PROBLEM REQUIREMENTS:
Go through the data below and copy each line that includes "https".
+++ GIVEN DATA
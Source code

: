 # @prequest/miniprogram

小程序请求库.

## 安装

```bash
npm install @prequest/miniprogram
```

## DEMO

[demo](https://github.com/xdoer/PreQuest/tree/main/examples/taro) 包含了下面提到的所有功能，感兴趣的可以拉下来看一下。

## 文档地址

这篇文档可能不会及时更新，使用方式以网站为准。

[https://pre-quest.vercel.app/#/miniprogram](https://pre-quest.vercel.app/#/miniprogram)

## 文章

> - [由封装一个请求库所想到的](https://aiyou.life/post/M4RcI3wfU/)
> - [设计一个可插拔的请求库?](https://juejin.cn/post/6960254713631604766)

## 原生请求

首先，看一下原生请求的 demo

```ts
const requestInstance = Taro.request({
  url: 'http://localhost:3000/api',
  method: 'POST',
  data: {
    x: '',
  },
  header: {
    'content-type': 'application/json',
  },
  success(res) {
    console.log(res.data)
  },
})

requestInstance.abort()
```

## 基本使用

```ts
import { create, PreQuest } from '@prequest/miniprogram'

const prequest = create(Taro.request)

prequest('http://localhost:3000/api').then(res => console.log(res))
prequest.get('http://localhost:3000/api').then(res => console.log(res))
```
++++++
FINAL ANSWER:
[demo](https://github.com/xdoer/PreQuest/tree/main/examples/taro) 包含了下面提到的所有功能，感兴趣的可以拉下来看一下。
[https://pre-quest.vercel.app/#/miniprogram](https://pre-quest.vercel.app/#/miniprogram)
> - [由封装一个请求库所想到的](https://aiyou.life/post/M4RcI3wfU/)
> - [设计一个可插拔的请求库?](https://juejin.cn/post/6960254713631604766)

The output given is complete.